B<Automatic configuration of validation settings is not carried out on search forms>. You can 
still configure validation settings using the standard L<CGI::FormBuilder> settings. 

In many cases, you will want to design your own search form, perhaps only searching 
on a subset of the available columns. Note that you can acheive that by specifying 

    fields => [ qw( only these fields ) ]
    
in the args. 

The following search options are available. They are only relevant if processing 
via C<search_where_from_form>.

=over 4

=item search_opt_cmp

Allow the user to select a comparison operator by passing an arrayref:

    search_opt_cmp => [ ( '=', '!=', '<', '<=', '>', '>=', 
                          'LIKE', 'NOT LIKE', 'REGEXP', 'NOT REGEXP',
                          'REGEXP BINARY', 'NOT REGEXP BINARY',
                          ) ]
    

Or, transparently set the search operator in a hidden field:

    search_opt_cmp => 'LIKE'
    
=item search_opt_order_by

If true, will generate a widget to select (possibly multiple) columns to order the results by, 
with an C<ASC> and C<DESC> option for each column.

If set to an arrayref, will use that to build the widget. 
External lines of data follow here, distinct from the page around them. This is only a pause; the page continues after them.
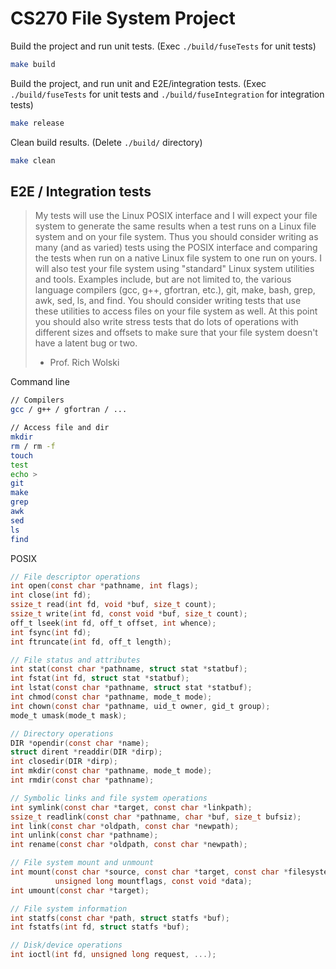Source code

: # CS270 File System Project

Build the project and run unit tests. (Exec `./build/fuseTests` for unit tests)
```bash
make build
```

Build the project, and run unit and E2E/integration tests. (Exec `./build/fuseTests` for unit tests and `./build/fuseIntegration` for integration tests)
```bash
make release
```

Clean build results. (Delete `./build/` directory)
```bash
make clean
```

## E2E / Integration tests

> My tests will use the Linux POSIX interface and I will expect your file system to generate the same results when a test runs on a Linux file system and on your file system. Thus you should consider writing as many (and as varied) tests using the POSIX interface and comparing the tests when run on a native Linux file system to one run on yours.
> I will also test your file system using "standard" Linux system utilities and tools. Examples include, but are not limited to, the various language compilers (gcc, g++, gfortran, etc.), git, make, bash, grep, awk, sed, ls, and find. You should consider writing tests that use these utilities to access files on your file system as well. At this point you should also write stress tests that do lots of operations with different sizes and offsets to make sure that your file system doesn't have a latent bug or two.
> - Prof. Rich Wolski

Command line
```bash
// Compilers
gcc / g++ / gfortran / ...

// Access file and dir
mkdir
rm / rm -f
touch
test
echo >
git
make
grep
awk
sed
ls
find
```

POSIX
```c
// File descriptor operations
int open(const char *pathname, int flags);
int close(int fd);
ssize_t read(int fd, void *buf, size_t count);
ssize_t write(int fd, const void *buf, size_t count);
off_t lseek(int fd, off_t offset, int whence);
int fsync(int fd);
int ftruncate(int fd, off_t length);

// File status and attributes
int stat(const char *pathname, struct stat *statbuf);
int fstat(int fd, struct stat *statbuf);
int lstat(const char *pathname, struct stat *statbuf);
int chmod(const char *pathname, mode_t mode);
int chown(const char *pathname, uid_t owner, gid_t group);
mode_t umask(mode_t mask);

// Directory operations
DIR *opendir(const char *name);
struct dirent *readdir(DIR *dirp);
int closedir(DIR *dirp);
int mkdir(const char *pathname, mode_t mode);
int rmdir(const char *pathname);

// Symbolic links and file system operations
int symlink(const char *target, const char *linkpath);
ssize_t readlink(const char *pathname, char *buf, size_t bufsiz);
int link(const char *oldpath, const char *newpath);
int unlink(const char *pathname);
int rename(const char *oldpath, const char *newpath);

// File system mount and unmount
int mount(const char *source, const char *target, const char *filesystemtype,
          unsigned long mountflags, const void *data);
int umount(const char *target);

// File system information
int statfs(const char *path, struct statfs *buf);
int fstatfs(int fd, struct statfs *buf);

// Disk/device operations
int ioctl(int fd, unsigned long request, ...);
```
    # order by any columns
    search_opt_order_by => 1
    
    # or just offer a few
    search_opt_order_by => [ 'foo', 'foo DESC', 'bar' ]
    
=back

=cut

sub as_form
{
    my ( $them, %args_in ) = @_;
    
    my $me = $them->__form_builder_subclass__;
    
    return scalar $me->_as_form( $them, %args_in );    
}

=begin notes

There seem to be several ways to approach this:

1. Modify the original args, so that CGI::FB builds a single form with multiple sets of inputs. 
    This seems difficult, but would result in a form that could be processed very easily.
    
2. Build multiple forms, and use a custom javascript submit button to gather all their inputs and 
    submit a single form. The js is tricky, and processing the input is not easy, because we don't 
    have a server form to handle it.
    
3. Use HTML::Tree to build a super-form from a standard form. Same problem with processing input as 
    for #2.
    
4. AJAX - instead of submitting all forms in one go (as in #2), submit each form individually. This 
    would solve the problem of processing the submission, but requires a different architecture.  

Seems to boil down to #1 or #3. 

The problem with #1 is that after building the CGI::FB form, it is then passed through all the form 
modifiers, including any registered field processors. All of this would have to cope with modifying 
field names. But maybe that could be done via a final field modifier?

The problem with #3 is processing submissions, since the final form is never represented by a CGI::FB
form. 

UPDATE: the solution is:

5. Build the individual forms, tweak their field names, then combine all the fields
    from all the forms into a single form. This works because most of the CGI::FB magic 
    does not happen during form construction, but during calls made on the completed form.